- **Given records**

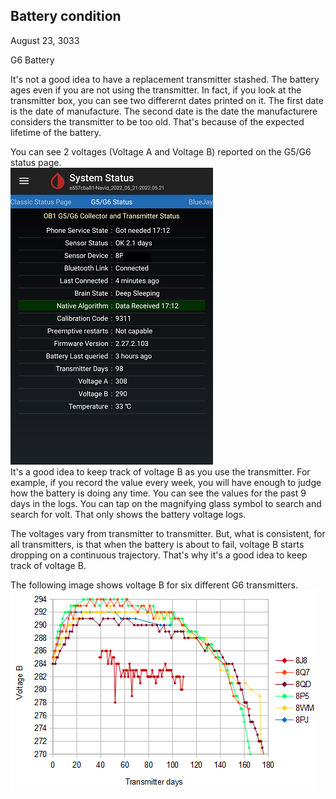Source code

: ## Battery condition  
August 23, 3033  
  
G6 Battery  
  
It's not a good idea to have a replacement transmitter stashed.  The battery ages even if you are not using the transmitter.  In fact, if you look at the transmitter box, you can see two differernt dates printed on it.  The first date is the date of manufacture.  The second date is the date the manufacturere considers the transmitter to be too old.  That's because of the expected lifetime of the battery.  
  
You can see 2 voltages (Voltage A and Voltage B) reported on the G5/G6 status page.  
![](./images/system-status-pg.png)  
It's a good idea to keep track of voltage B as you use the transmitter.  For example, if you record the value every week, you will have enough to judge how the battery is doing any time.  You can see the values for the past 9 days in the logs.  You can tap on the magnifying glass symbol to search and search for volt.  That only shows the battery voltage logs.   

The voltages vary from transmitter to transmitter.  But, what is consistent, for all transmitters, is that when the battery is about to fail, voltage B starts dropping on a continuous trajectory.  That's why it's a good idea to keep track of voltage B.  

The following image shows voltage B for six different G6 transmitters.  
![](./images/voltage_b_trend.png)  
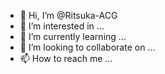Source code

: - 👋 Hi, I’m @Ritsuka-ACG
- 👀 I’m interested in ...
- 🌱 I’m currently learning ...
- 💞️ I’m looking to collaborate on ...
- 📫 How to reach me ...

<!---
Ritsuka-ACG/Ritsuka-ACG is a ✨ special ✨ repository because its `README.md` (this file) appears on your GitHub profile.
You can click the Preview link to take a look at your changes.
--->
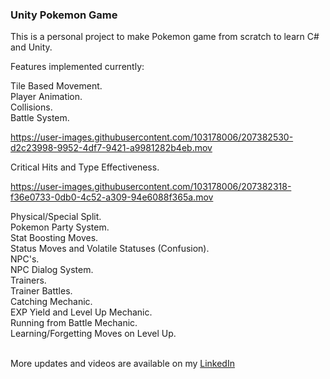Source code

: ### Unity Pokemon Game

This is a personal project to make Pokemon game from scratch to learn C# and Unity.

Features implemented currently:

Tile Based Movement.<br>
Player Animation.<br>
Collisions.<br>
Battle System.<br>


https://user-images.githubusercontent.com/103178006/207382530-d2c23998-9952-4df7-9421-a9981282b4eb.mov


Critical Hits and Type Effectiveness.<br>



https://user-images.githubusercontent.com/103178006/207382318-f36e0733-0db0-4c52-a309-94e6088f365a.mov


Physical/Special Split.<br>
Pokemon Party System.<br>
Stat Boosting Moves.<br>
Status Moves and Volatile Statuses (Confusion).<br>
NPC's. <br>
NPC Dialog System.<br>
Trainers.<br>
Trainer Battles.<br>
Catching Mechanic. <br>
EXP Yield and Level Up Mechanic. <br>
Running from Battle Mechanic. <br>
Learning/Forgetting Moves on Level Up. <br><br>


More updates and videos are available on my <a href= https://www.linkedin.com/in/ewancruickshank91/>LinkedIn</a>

==

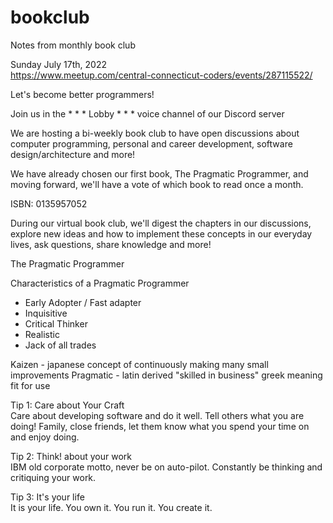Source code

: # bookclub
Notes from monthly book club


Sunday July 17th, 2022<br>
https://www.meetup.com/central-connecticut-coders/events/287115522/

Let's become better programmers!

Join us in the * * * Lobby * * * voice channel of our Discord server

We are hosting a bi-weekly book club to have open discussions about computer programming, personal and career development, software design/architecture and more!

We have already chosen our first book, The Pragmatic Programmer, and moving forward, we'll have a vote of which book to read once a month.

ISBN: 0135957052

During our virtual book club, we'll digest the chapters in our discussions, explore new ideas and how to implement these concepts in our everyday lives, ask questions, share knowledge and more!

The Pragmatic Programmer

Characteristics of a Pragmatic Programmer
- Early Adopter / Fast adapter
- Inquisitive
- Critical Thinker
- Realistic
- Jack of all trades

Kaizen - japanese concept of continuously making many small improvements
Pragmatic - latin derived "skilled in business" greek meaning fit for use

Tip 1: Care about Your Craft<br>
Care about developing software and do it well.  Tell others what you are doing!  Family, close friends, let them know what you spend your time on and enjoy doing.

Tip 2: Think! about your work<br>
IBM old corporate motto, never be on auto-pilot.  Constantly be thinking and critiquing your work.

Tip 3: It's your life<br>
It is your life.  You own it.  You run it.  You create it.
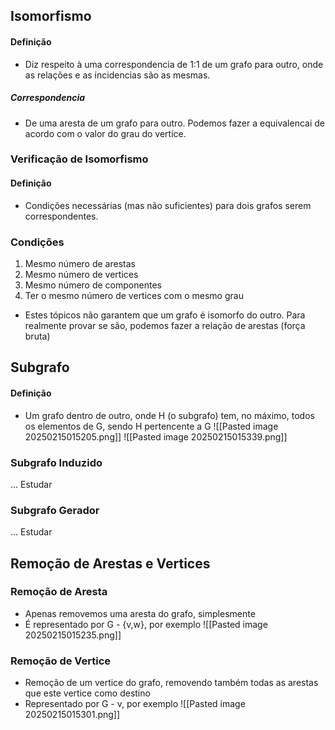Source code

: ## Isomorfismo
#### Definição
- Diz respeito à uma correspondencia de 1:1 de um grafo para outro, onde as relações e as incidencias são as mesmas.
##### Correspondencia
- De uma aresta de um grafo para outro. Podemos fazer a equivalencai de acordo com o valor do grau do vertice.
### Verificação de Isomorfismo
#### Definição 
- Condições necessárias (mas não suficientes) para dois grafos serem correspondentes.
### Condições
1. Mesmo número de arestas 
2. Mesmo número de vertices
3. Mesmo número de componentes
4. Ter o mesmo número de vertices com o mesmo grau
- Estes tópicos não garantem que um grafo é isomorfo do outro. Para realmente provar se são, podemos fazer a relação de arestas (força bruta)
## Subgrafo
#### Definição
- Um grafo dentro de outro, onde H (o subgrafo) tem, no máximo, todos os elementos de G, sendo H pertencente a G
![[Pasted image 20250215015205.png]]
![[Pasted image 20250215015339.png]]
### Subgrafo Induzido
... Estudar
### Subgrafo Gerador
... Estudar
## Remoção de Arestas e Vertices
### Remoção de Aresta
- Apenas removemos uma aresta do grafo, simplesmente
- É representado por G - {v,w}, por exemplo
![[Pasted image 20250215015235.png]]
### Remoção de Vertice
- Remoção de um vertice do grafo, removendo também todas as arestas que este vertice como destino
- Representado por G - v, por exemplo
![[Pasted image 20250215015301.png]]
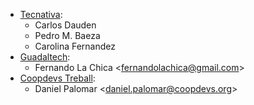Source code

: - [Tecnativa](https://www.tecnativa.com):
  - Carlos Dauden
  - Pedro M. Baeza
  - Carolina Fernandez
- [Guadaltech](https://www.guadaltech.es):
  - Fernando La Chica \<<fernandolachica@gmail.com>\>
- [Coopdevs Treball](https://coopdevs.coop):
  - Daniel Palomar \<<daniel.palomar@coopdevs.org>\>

==

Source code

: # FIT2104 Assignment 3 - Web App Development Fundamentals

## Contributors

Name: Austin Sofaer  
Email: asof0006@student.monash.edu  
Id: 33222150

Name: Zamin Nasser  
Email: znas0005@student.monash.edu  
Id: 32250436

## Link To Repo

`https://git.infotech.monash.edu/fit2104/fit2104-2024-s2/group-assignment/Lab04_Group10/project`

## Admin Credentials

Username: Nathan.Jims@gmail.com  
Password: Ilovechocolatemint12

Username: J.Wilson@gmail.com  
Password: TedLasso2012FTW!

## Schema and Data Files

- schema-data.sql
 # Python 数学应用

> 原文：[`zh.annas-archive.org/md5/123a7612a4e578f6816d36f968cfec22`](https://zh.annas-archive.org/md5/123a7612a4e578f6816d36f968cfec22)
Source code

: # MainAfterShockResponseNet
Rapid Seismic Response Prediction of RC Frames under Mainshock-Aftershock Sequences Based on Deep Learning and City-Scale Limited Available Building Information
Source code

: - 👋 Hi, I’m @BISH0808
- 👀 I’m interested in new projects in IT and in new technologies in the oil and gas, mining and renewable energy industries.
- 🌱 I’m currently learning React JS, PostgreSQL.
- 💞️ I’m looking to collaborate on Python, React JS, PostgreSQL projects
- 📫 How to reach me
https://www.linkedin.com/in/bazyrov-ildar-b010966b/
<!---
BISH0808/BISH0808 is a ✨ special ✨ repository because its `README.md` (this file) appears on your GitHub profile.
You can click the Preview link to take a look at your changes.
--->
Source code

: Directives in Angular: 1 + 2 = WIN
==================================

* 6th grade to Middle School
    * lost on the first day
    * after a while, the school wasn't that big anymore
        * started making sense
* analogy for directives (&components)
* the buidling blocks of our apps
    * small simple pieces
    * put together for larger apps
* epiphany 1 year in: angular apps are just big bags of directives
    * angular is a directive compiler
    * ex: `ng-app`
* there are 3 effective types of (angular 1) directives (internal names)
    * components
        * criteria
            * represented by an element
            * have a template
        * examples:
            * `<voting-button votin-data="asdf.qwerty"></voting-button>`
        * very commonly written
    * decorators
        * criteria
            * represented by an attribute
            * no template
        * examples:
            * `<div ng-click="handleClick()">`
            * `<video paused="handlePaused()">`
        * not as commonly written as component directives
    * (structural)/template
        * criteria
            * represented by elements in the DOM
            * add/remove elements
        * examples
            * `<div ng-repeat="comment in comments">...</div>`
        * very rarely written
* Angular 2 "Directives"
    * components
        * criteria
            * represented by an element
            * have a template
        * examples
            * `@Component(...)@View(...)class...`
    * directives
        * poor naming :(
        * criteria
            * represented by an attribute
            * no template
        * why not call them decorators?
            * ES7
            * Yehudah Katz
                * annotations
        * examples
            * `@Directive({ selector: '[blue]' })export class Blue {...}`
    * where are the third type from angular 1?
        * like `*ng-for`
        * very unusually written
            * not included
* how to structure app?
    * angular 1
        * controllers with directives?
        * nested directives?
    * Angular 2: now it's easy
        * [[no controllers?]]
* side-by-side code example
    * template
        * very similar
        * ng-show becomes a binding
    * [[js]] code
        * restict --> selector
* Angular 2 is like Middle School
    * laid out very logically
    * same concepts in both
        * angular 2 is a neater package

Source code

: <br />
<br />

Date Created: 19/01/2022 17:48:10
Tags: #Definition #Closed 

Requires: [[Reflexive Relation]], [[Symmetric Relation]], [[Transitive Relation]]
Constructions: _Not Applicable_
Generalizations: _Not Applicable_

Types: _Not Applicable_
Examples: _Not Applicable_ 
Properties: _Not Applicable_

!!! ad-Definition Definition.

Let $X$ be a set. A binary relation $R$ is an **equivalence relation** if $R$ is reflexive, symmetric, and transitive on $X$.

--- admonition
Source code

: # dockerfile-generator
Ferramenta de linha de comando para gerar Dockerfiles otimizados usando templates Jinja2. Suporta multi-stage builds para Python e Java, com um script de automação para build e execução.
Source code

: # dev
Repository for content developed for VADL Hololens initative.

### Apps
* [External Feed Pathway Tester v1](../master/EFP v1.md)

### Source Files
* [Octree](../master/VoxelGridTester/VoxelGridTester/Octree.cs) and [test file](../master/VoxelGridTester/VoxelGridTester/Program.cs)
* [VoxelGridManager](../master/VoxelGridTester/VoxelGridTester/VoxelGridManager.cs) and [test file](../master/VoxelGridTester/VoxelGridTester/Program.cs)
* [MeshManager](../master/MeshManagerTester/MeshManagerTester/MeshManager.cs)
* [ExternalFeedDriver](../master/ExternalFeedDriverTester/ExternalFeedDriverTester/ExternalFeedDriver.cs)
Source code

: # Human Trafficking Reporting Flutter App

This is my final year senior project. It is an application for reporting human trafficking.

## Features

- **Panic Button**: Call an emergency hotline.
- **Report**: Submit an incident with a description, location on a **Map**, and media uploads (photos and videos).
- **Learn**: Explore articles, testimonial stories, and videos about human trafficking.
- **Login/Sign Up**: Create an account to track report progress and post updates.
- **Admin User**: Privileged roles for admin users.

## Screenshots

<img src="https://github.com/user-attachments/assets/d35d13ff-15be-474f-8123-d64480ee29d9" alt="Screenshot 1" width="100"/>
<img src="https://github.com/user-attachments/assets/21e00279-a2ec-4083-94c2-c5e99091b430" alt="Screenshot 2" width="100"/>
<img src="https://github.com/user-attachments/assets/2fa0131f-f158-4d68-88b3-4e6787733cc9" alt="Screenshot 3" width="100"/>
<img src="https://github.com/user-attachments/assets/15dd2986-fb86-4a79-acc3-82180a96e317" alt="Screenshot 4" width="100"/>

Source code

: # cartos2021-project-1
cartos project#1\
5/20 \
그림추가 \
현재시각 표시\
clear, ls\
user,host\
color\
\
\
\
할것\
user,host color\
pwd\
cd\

- **What the task requires**
Scan the material above for "Remoção". Copy every line where it appears.

- **Answer box**
## Remoção de Arestas e Vertices
### Remoção de Aresta
### Remoção de Vertice
- Remoção de um vertice do grafo, removendo também todas as arestas que este vertice como destino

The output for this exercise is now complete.